The airport’s terminal covers an area of 3,069 m² and is capable of handling up to 297,000 passengers annually. It also features a small cargo terminal with an area of 252 m². A renovation of the passenger terminal was completed in 2018. In the future, the cargo terminal will be expanded to a total area of 3,800 square meters. It will be equipped with two cold storage warehouses, each with a capacity of 5 tons, as well as a 60-square-meter transshipment warehouse with a capacity of 65 tons.
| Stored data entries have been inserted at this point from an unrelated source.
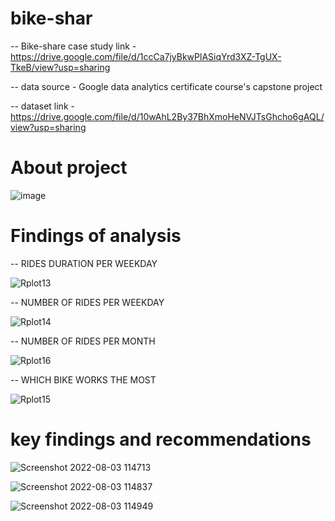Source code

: # bike-shar
-- Bike-share case study link - https://drive.google.com/file/d/1ccCa7jyBkwPlASiqYrd3XZ-TgUX-TkeB/view?usp=sharing

-- data source - Google data analytics certificate course's capstone project

-- dataset link - https://drive.google.com/file/d/10wAhL2By37BhXmoHeNVJTsGhcho6gAQL/view?usp=sharing 

#  About project

   ![image](https://user-images.githubusercontent.com/109203514/182530536-178c6dc8-fe88-4a25-bb64-6541e63f1325.png)
   

# Findings of analysis

-- RIDES DURATION PER WEEKDAY

![Rplot13](https://user-images.githubusercontent.com/109203514/181680743-e84e2d55-9a0b-48eb-8309-218c6b288a9c.png)

-- NUMBER OF RIDES PER WEEKDAY

![Rplot14](https://user-images.githubusercontent.com/109203514/181681530-06274010-01e2-4c8e-a615-bca7d5c91d6c.png)

-- NUMBER OF RIDES PER MONTH

![Rplot16](https://user-images.githubusercontent.com/109203514/181681615-f92f1bd5-79d0-4bc2-835c-f36acc926b4c.png)

-- WHICH BIKE WORKS THE MOST

![Rplot15](https://user-images.githubusercontent.com/109203514/181681723-ed6cd392-c310-4ed7-a7c3-c80892fde55e.png)

# key findings and recommendations

![Screenshot 2022-08-03 114713](https://user-images.githubusercontent.com/109203514/182538340-e5ea2bb4-db26-4b6b-8b76-ab3b3bfcdccd.png)

![Screenshot 2022-08-03 114837](https://user-images.githubusercontent.com/109203514/182538475-0b03c4e0-1d6a-4606-a7f9-159032f07ec7.png)

![Screenshot 2022-08-03 114949](https://user-images.githubusercontent.com/109203514/182538522-5a3f2a29-af5b-404d-a07a-78533f5ed8c4.png)
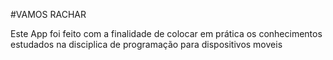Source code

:#VAMOS RACHAR

Este App foi feito com a finalidade de colocar em prática os conhecimentos estudados na disciplica de programação para dispositivos moveis
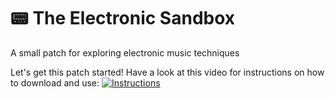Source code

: # 📟 The Electronic Sandbox
A small patch for exploring electronic music techniques

Let's get this patch started! Have a look at this video for instructions on how to download and use:
[![Instructions](https://img.youtube.com/vi/XQ27i7EpH6M/0.jpg)](https://www.youtube.com/watch?v=XQ27i7EpH6M)
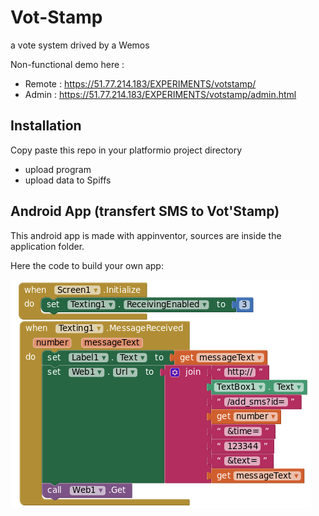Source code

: # Vot-Stamp
a vote system drived by a Wemos

Non-functional demo here : 
- Remote : https://51.77.214.183/EXPERIMENTS/votstamp/
- Admin : https://51.77.214.183/EXPERIMENTS/votstamp/admin.html

## Installation
Copy paste this repo in your platformio project directory
- upload program
- upload data to Spiffs

## Android App (transfert SMS to Vot'Stamp)
This android app is made with appinventor, sources are inside the application folder.

Here the code to build your own app:

![code](/images/apinventor_code.png)
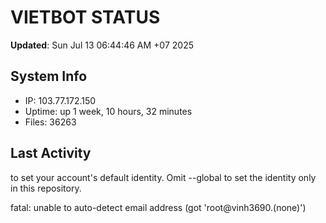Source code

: # VIETBOT STATUS
**Updated**: Sun Jul 13 06:44:46 AM +07 2025

## System Info
- IP: 103.77.172.150
- Uptime: up 1 week, 10 hours, 32 minutes
- Files: 36263

## Last Activity

to set your account's default identity.
Omit --global to set the identity only in this repository.

fatal: unable to auto-detect email address (got 'root@vinh3690.(none)')
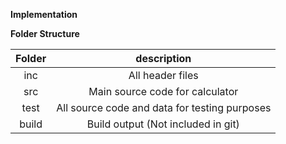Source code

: ﻿**Implementation**

**Folder Structure**

|**Folder**|**description**|
| :-: | :-: |
|inc|All header files|
|src|Main source code for calculator|
|test|All source code and data for testing purposes|
|build|Build output (Not included in git)|

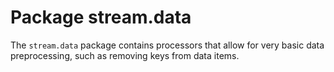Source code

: Package stream.data
===================

The `stream.data` package contains processors that allow for very basic
data preprocessing, such as removing keys from data items.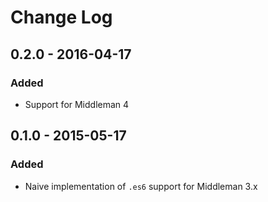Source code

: # Change Log

## 0.2.0 - 2016-04-17
### Added
- Support for Middleman 4

## 0.1.0 - 2015-05-17
### Added
- Naive implementation of `.es6` support for Middleman 3.x
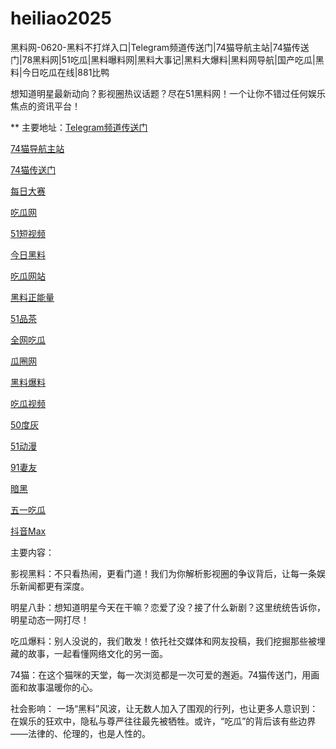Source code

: # heiliao2025
黑料网-0620-黑料不打烊入口|Telegram频道传送门|74猫导航主站|74猫传送门|78黑料网|51吃瓜|黑料曝料网|黑料大事记|黑料大爆料|黑料网导航|国产吃瓜|黑料|今日吃瓜在线|881比鸭

想知道明星最新动向？影视圈热议话题？尽在51黑料网！一个让你不错过任何娱乐焦点的资讯平台！

** 主要地址：<a href="https://74mao.com/">Telegram频道传送门</a>

<a href="https://74mao.com/">74猫导航主站</a>

<a href="https://74mao.com/">74猫传送门</a>

<a href="https://pc1-26.pages.dev/">每日大赛</a>

<a href="https://cg1-39.pages.dev/">吃瓜网</a>

<a href="https://pc2-25.pages.dev/">51短视频</a>

<a href="https://pc10-24.pages.dev/">今日黑料</a>

<a href="https://cg1-27.pages.dev/">吃瓜网站</a>

<a href="https://cg8-12.pages.dev/">黑料正能量</a>

<a href="https://pc8-34.pages.dev/">51品茶</a>

<a href="https://cg4-21.pages.dev/">全网吃瓜</a>

<a href="https://cg6-21.pages.dev/">瓜圈网</a>

<a href="https://cg5-24.pages.dev/">黑料爆料</a>

<a href="https://cg9-07.pages.dev/">吃瓜视频</a>

<a href="https://duhui.pages.dev/">50度灰</a>

<a href="https://51dongman-03.pages.dev/">51动漫</a>

<a href="https://qiyou03.pages.dev/">91妻友</a>

<a href="https://anhei-3.pages.dev/">暗黑</a>

<a href="https://chigua-wuyi.pages.dev/">五一吃瓜</a>

<a href="https://douyin-03.pages.dev/">抖音Max</a>

主要内容：

影视黑料：不只看热闹，更看门道！我们为你解析影视圈的争议背后，让每一条娱乐新闻都更有深度。

明星八卦：想知道明星今天在干嘛？恋爱了没？接了什么新剧？这里统统告诉你，明星动态一网打尽！

吃瓜爆料：别人没说的，我们敢发！依托社交媒体和网友投稿，我们挖掘那些被埋藏的故事，一起看懂网络文化的另一面。

74猫：在这个猫咪的天堂，每一次浏览都是一次可爱的邂逅。74猫传送门，用画面和故事温暖你的心。

社会影响：
一场“黑料”风波，让无数人加入了围观的行列，也让更多人意识到：在娱乐的狂欢中，隐私与尊严往往最先被牺牲。或许，“吃瓜”的背后该有些边界——法律的、伦理的，也是人性的。
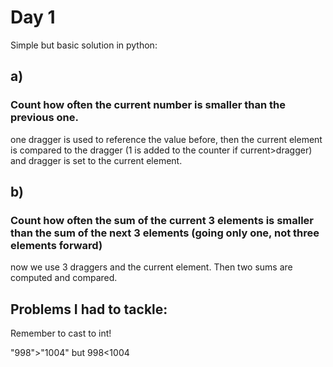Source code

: # Day 1

Simple but basic solution in python:
## a)
### Count how often the current number is smaller than the previous one.


one dragger is used to reference the value before, then the current element is compared to the dragger (1 is added to the counter if current>dragger) and dragger is set to the current element.

## b)
### Count how often the sum of the current 3 elements is smaller than the sum of the next 3 elements (going only one, not three elements forward)
now we use 3 draggers and the current element. Then two sums are computed and compared.


## Problems I had to tackle:
Remember to cast to int!

"998">"1004" but 998<1004
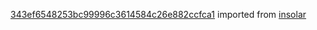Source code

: [343ef6548253bc99996c3614584c26e882ccfca1](https://github.com/insolar/insolar/commit/343ef6548253bc99996c3614584c26e882ccfca1) imported from [insolar](https://github.com/insolar/insolar)
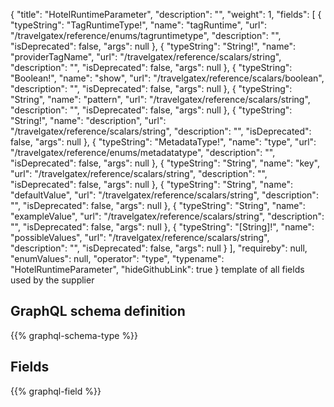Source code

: {
  "title": "HotelRuntimeParameter",
  "description": "",
  "weight": 1,
  "fields": [
    {
      "typeString": "TagRuntimeType!",
      "name": "tagRuntime",
      "url": "/travelgatex/reference/enums/tagruntimetype",
      "description": "",
      "isDeprecated": false,
      "args": null
    },
    {
      "typeString": "String!",
      "name": "providerTagName",
      "url": "/travelgatex/reference/scalars/string",
      "description": "",
      "isDeprecated": false,
      "args": null
    },
    {
      "typeString": "Boolean!",
      "name": "show",
      "url": "/travelgatex/reference/scalars/boolean",
      "description": "",
      "isDeprecated": false,
      "args": null
    },
    {
      "typeString": "String",
      "name": "pattern",
      "url": "/travelgatex/reference/scalars/string",
      "description": "",
      "isDeprecated": false,
      "args": null
    },
    {
      "typeString": "String!",
      "name": "description",
      "url": "/travelgatex/reference/scalars/string",
      "description": "",
      "isDeprecated": false,
      "args": null
    },
    {
      "typeString": "MetadataType!",
      "name": "type",
      "url": "/travelgatex/reference/enums/metadatatype",
      "description": "",
      "isDeprecated": false,
      "args": null
    },
    {
      "typeString": "String",
      "name": "key",
      "url": "/travelgatex/reference/scalars/string",
      "description": "",
      "isDeprecated": false,
      "args": null
    },
    {
      "typeString": "String",
      "name": "defaultValue",
      "url": "/travelgatex/reference/scalars/string",
      "description": "",
      "isDeprecated": false,
      "args": null
    },
    {
      "typeString": "String",
      "name": "exampleValue",
      "url": "/travelgatex/reference/scalars/string",
      "description": "",
      "isDeprecated": false,
      "args": null
    },
    {
      "typeString": "[String]!",
      "name": "possibleValues",
      "url": "/travelgatex/reference/scalars/string",
      "description": "",
      "isDeprecated": false,
      "args": null
    }
  ],
  "requireby": null,
  "enumValues": null,
  "operator": "type",
  "typename": "HotelRuntimeParameter",
  "hideGithubLink": true
}
template of all fields used by the supplier
## GraphQL schema definition

{{% graphql-schema-type %}}

## Fields

{{% graphql-field %}}
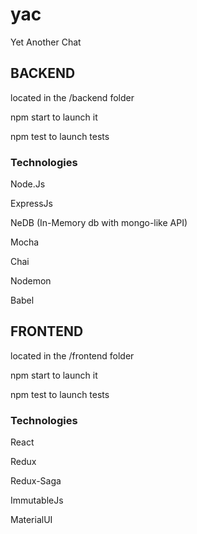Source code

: # yac
Yet Another Chat

## BACKEND
located in the /backend folder

npm start to launch it

npm test to launch tests

### Technologies
Node.Js

ExpressJs

NeDB (In-Memory db with mongo-like API)

Mocha

Chai

Nodemon

Babel

## FRONTEND
located in the /frontend folder

npm start to launch it

npm test to launch tests

### Technologies
React

Redux

Redux-Saga

ImmutableJs

MaterialUI
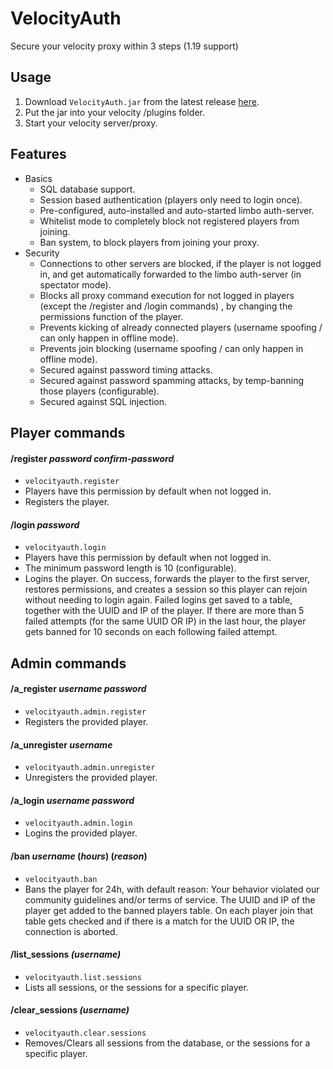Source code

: # VelocityAuth
Secure your velocity proxy within 3 steps (1.19 support)

## Usage
1. Download `VelocityAuth.jar` from the latest release [here](https://github.com/Osiris-Team/VelocityAuth/releases).
2. Put the jar into your velocity /plugins folder.
3. Start your velocity server/proxy.

## Features
- Basics
  - SQL database support.
  - Session based authentication (players only need to login once).
  - Pre-configured, auto-installed and auto-started limbo auth-server.
  - Whitelist mode to completely block not registered players from joining.
  - Ban system, to block players from joining your proxy.
- Security
  - Connections to other servers are blocked, if the player is not logged in, and  get automatically forwarded to the limbo auth-server (in spectator mode).
  - Blocks all proxy command execution for not logged in players (except the /register and /login commands)
  , by changing the permissions function of the player.  
  - Prevents kicking of already connected players (username spoofing / can only happen in offline mode).
  - Prevents join blocking (username spoofing / can only happen in offline mode).
  - Secured against password timing attacks.
  - Secured against password spamming attacks, by temp-banning those players (configurable).
  - Secured against SQL injection.

## Player commands

#### /register _password_ _confirm-password_
- `velocityauth.register`
- Players have this permission by default when not logged in.
- Registers the player.

#### /login _password_
- `velocityauth.login`
- Players have this permission by default when not logged in.
- The minimum password length is 10 (configurable). 
- Logins the player. On success, forwards the player to the first server, restores permissions, and creates a session
  so this player can rejoin without needing to login again.
  Failed logins get saved to a table, together with 
  the UUID and IP of the player. If there are more than 5 failed attempts (for the same UUID OR IP)
  in the last hour, the player gets banned for 10 seconds on each
  following failed attempt.

## Admin commands

#### /a_register _username_ _password_
- `velocityauth.admin.register`
- Registers the provided player.

#### /a_unregister _username_
- `velocityauth.admin.unregister`
- Unregisters the provided player.

#### /a_login _username_ _password_
- `velocityauth.admin.login`
- Logins the provided player.

#### /ban _username_ (_hours_) (_reason_)
- `velocityauth.ban`
- Bans the player for 24h, with default reason: Your behavior violated our community guidelines and/or terms of service.
  The UUID and IP of the player get added to 
  the banned players table. On each player join that table gets
  checked and if there is a match for the UUID OR IP,
  the connection is aborted.

#### /list_sessions _(username)_
- `velocityauth.list.sessions`
- Lists all sessions, or the sessions for a specific player.

#### /clear_sessions _(username)_
- `velocityauth.clear.sessions`
- Removes/Clears all sessions from the database, or the sessions for a specific player.
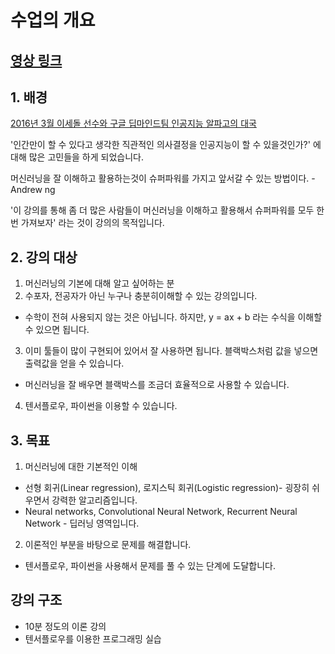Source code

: # 수업의 개요
## [영상 링크](https://www.youtube.com/watch?v=BS6O0zOGX4E)

## 1. 배경

[2016년 3월 이세돌 선수와 구글 딥마인드팀 인공지능 알파고의 대국](https://namu.wiki/w/%EC%95%8C%ED%8C%8C%EA%B3%A0)

'인간만이 할 수 있다고 생각한 직관적인 의사결정을 인공지능이 할 수 있을것인가?' 에 대해 많은 고민들을 하게 되었습니다.

머신러닝을 잘 이해하고 활용하는것이 슈퍼파워를 가지고 앞서갈 수 있는 방법이다. - Andrew ng

'이 강의를 통해 좀 더 많은 사람들이 머신러닝을 이해하고 활용해서 슈퍼파워를 모두 한번 가져보자' 라는 것이 강의의 목적입니다.

## 2. 강의 대상
1. 머신러닝의 기본에 대해 알고 싶어하는 분
2. 수포자, 전공자가 아닌 누구나 충분히이해할 수 있는 강의입니다.
- 수학이 전혀 사용되지 않는 것은 아닙니다. 하지만, y = ax + b 라는 수식을 이해할 수 있으면 됩니다.

 3. 이미 툴들이 많이 구현되어 있어서 잘 사용하면 됩니다. 블랙박스처럼 값을 넣으면 출력값을 얻을 수 있습니다.

- 머신러닝을 잘 배우면 블랙박스를 조금더 효율적으로 사용할 수 있습니다.

 4. 텐서플로우, 파이썬을 이용할 수 있습니다.

## 3. 목표

1. 머신러닝에 대한 기본적인 이해
- 선형 회귀(Linear regression),  로지스틱 회귀(Logistic regression)- 굉장히 쉬우면서 강력한 알고리즘입니다.
- Neural networks, Convolutional Neural Network, Recurrent Neural Network - 딥러닝 영역입니다.

2. 이론적인 부분을 바탕으로 문제를 해결합니다.

- 텐서플로우, 파이썬을 사용해서 문제를 풀 수 있는 단계에 도달합니다.

## 강의 구조

- 10분 정도의 이론 강의
- 텐서플로우를 이용한 프로그래밍 실습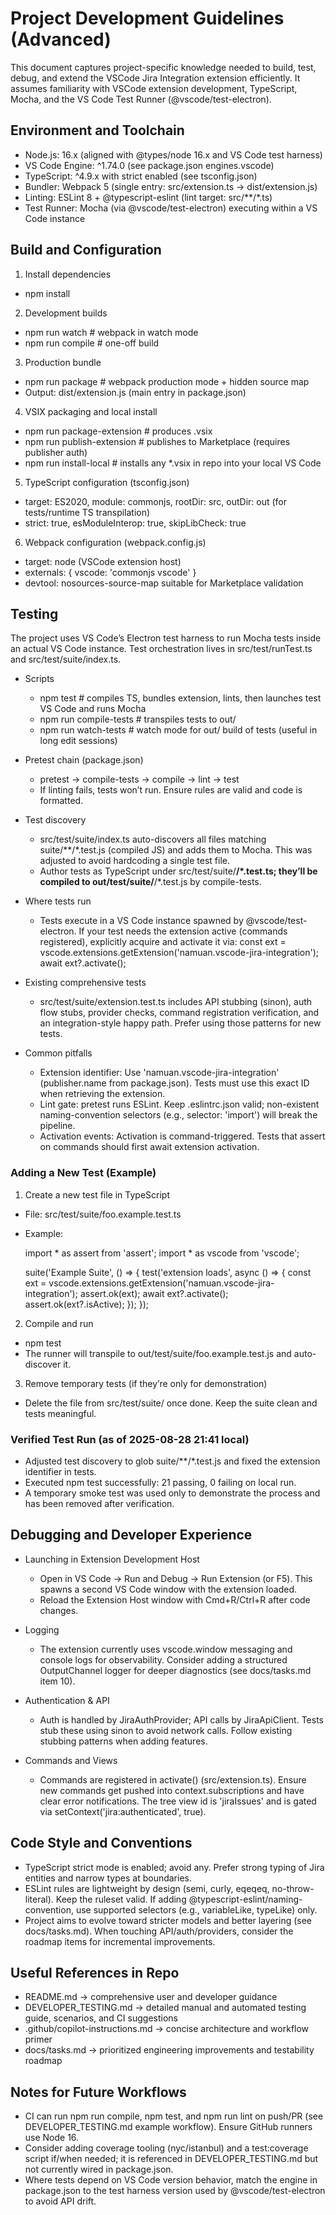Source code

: # Project Development Guidelines (Advanced)

This document captures project-specific knowledge needed to build, test, debug, and extend the VSCode Jira Integration extension efficiently. It assumes familiarity with VSCode extension development, TypeScript, Mocha, and the VS Code Test Runner (@vscode/test-electron).


## Environment and Toolchain
- Node.js: 16.x (aligned with @types/node 16.x and VS Code test harness)
- VS Code Engine: ^1.74.0 (see package.json engines.vscode)
- TypeScript: ^4.9.x with strict enabled (see tsconfig.json)
- Bundler: Webpack 5 (single entry: src/extension.ts → dist/extension.js)
- Linting: ESLint 8 + @typescript-eslint (lint target: src/**/*.ts)
- Test Runner: Mocha (via @vscode/test-electron) executing within a VS Code instance


## Build and Configuration

1) Install dependencies
- npm install

2) Development builds
- npm run watch  # webpack in watch mode
- npm run compile  # one-off build

3) Production bundle
- npm run package  # webpack production mode + hidden source map
- Output: dist/extension.js (main entry in package.json)

4) VSIX packaging and local install
- npm run package-extension  # produces .vsix
- npm run publish-extension  # publishes to Marketplace (requires publisher auth)
- npm run install-local      # installs any *.vsix in repo into your local VS Code

5) TypeScript configuration (tsconfig.json)
- target: ES2020, module: commonjs, rootDir: src, outDir: out (for tests/runtime TS transpilation)
- strict: true, esModuleInterop: true, skipLibCheck: true

6) Webpack configuration (webpack.config.js)
- target: node (VSCode extension host)
- externals: { vscode: 'commonjs vscode' }
- devtool: nosources-source-map suitable for Marketplace validation


## Testing

The project uses VS Code’s Electron test harness to run Mocha tests inside an actual VS Code instance. Test orchestration lives in src/test/runTest.ts and src/test/suite/index.ts.

- Scripts
  - npm test            # compiles TS, bundles extension, lints, then launches test VS Code and runs Mocha
  - npm run compile-tests  # transpiles tests to out/
  - npm run watch-tests    # watch mode for out/ build of tests (useful in long edit sessions)

- Pretest chain (package.json)
  - pretest → compile-tests → compile → lint → test
  - If linting fails, tests won’t run. Ensure rules are valid and code is formatted.

- Test discovery
  - src/test/suite/index.ts auto-discovers all files matching suite/**/*.test.js (compiled JS) and adds them to Mocha. This was adjusted to avoid hardcoding a single test file.
  - Author tests as TypeScript under src/test/suite/**/*.test.ts; they’ll be compiled to out/test/suite/**/*.test.js by compile-tests.

- Where tests run
  - Tests execute in a VS Code instance spawned by @vscode/test-electron. If your test needs the extension active (commands registered), explicitly acquire and activate it via:
    const ext = vscode.extensions.getExtension('namuan.vscode-jira-integration');
    await ext?.activate();

- Existing comprehensive tests
  - src/test/suite/extension.test.ts includes API stubbing (sinon), auth flow stubs, provider checks, command registration verification, and an integration-style happy path. Prefer using those patterns for new tests.

- Common pitfalls
  - Extension identifier: Use 'namuan.vscode-jira-integration' (publisher.name from package.json). Tests must use this exact ID when retrieving the extension.
  - Lint gate: pretest runs ESLint. Keep .eslintrc.json valid; non-existent naming-convention selectors (e.g., selector: 'import') will break the pipeline.
  - Activation events: Activation is command-triggered. Tests that assert on commands should first await extension activation.


### Adding a New Test (Example)

1) Create a new test file in TypeScript
- File: src/test/suite/foo.example.test.ts
- Example:

  import * as assert from 'assert';
  import * as vscode from 'vscode';

  suite('Example Suite', () => {
    test('extension loads', async () => {
      const ext = vscode.extensions.getExtension('namuan.vscode-jira-integration');
      assert.ok(ext);
      await ext?.activate();
      assert.ok(ext?.isActive);
    });
  });

2) Compile and run
- npm test
- The runner will transpile to out/test/suite/foo.example.test.js and auto-discover it.

3) Remove temporary tests (if they’re only for demonstration)
- Delete the file from src/test/suite/ once done. Keep the suite clean and tests meaningful.


### Verified Test Run (as of 2025-08-28 21:41 local)

- Adjusted test discovery to glob suite/**/*.test.js and fixed the extension identifier in tests.
- Executed npm test successfully: 21 passing, 0 failing on local run.
- A temporary smoke test was used only to demonstrate the process and has been removed after verification.


## Debugging and Developer Experience

- Launching in Extension Development Host
  - Open in VS Code → Run and Debug → Run Extension (or F5). This spawns a second VS Code window with the extension loaded.
  - Reload the Extension Host window with Cmd+R/Ctrl+R after code changes.

- Logging
  - The extension currently uses vscode.window messaging and console logs for observability. Consider adding a structured OutputChannel logger for deeper diagnostics (see docs/tasks.md item 10).

- Authentication & API
  - Auth is handled by JiraAuthProvider; API calls by JiraApiClient. Tests stub these using sinon to avoid network calls. Follow existing stubbing patterns when adding features.

- Commands and Views
  - Commands are registered in activate() (src/extension.ts). Ensure new commands get pushed into context.subscriptions and have clear error notifications. The tree view id is 'jiraIssues' and is gated via setContext('jira:authenticated', true).


## Code Style and Conventions

- TypeScript strict mode is enabled; avoid any. Prefer strong typing of Jira entities and narrow types at boundaries.
- ESLint rules are lightweight by design (semi, curly, eqeqeq, no-throw-literal). Keep the ruleset valid. If adding @typescript-eslint/naming-convention, use supported selectors (e.g., variableLike, typeLike) only.
- Project aims to evolve toward stricter models and better layering (see docs/tasks.md). When touching API/auth/providers, consider the roadmap items for incremental improvements.


## Useful References in Repo
- README.md → comprehensive user and developer guidance
- DEVELOPER_TESTING.md → detailed manual and automated testing guide, scenarios, and CI suggestions
- .github/copilot-instructions.md → concise architecture and workflow primer
- docs/tasks.md → prioritized engineering improvements and testability roadmap


## Notes for Future Workflows
- CI can run npm run compile, npm test, and npm run lint on push/PR (see DEVELOPER_TESTING.md example workflow). Ensure GitHub runners use Node 16.
- Consider adding coverage tooling (nyc/istanbul) and a test:coverage script if/when needed; it is referenced in DEVELOPER_TESTING.md but not currently wired in package.json.
- Where tests depend on VS Code version behavior, match the engine in package.json to the test harness version used by @vscode/test-electron to avoid API drift.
==Airlines and destinations==
===Passenger===

| Airlines | Destinations |
|---|---|
| Airnorth | Charter: Darwin |
| Lion Air | Jayapura, Makassar |
| Sriwijaya Air | Jayapura |
| Susi Air | Numfor |
| Trigana Air | Serui |
| Wings Air | Sorong |

==Statistics==

Annual passenger numbers and aircraft statistics
| Year | Passengers handled | Passenger % change | Cargo (tonnes) | Cargo % change | Aircraft movements | Aircraft % change |
| 2006 | 318,487 | Steady | 817.02 | Steady | 9,916 | Steady |
| 2007 | 308,610 | −3.10 | 916.59 | +12.19 | 11,230 | +13.25 |
| 2008 | 344,048 | +11.48 | 1,158.03 | +26.34 | 10,561 | −5.96 |
| 2009 | 313,326 | −8.93 | 1,192.01 | +2.93 | 9,997 | −5.34 |
| 2010 | 329,105 | +5.04 | 1,303.60 | +9.36 | 11,138 | +11.41 |
| 2011 | 448,141 | +36.17 | 1,233.78 | −5.36 | 12,427 | +11.57 |
| 2012 | 537,104 | +19.85 | 1,478.94 | +19.87 | 12,024 | −3.24 |
| 2013 | 429,758 | −19.99 | 1,329.44 | −10.11 | 12,420 | +3.29 |
| 2014 | 346,891 | −19.28 | 951.00 | −28.47 | 10,029 | −19.25 |
| 2015 | 361,410 | +4.19 | 910.05 | −4.31 | 8,331 | −16.93 |
| 2016 | 406,425 | +12.46 | 1,083.14 | +19.02 | 6,932 | −16.79 |
| 2017 | 435,861 | +7.24 | 1,289.55 | +19.06 | 6,590 | −4.93 |
| 2018 | 490,345 | +12.50 | 1,319.78 | +2.34 | 6,945 | +5.39 |
| 2019 | 309,467 | −36.89 | 979.36 | −25.79 | 5,376 | −22.59 |
| 2020 | 151,367 | −51.09 | 563.22 | −42.49 | 3,511 | −34.69 |
| 2021 | 186,442 | +23.17 | 778.90 | +38.29 | 4,114 | +17.17 |
| 2022 | 308,988 | +65.73 | 784.33 | +0.70 | 4,214 | +2.43 |
| 2023 | 297,589 | −3.69 | 801.34 | +2.17 | 3,353 | −20.43 |
| 2024 | 248,702 | −16.43 | 805.90 | +0.57 | 2,882 | −14.05 |
^{Source: DGCA, BPS}

== Accidents and incidents ==

- On 16 July 1957, KLM Flight 844, operated by a Lockheed L-1049E Super Constellation en route from Biak to Manila, crashed into Cenderawasih Bay shortly after takeoff from Mokmer Airport. Of the 68 occupants on board—59 passengers and 9 crew members—only 10 survived.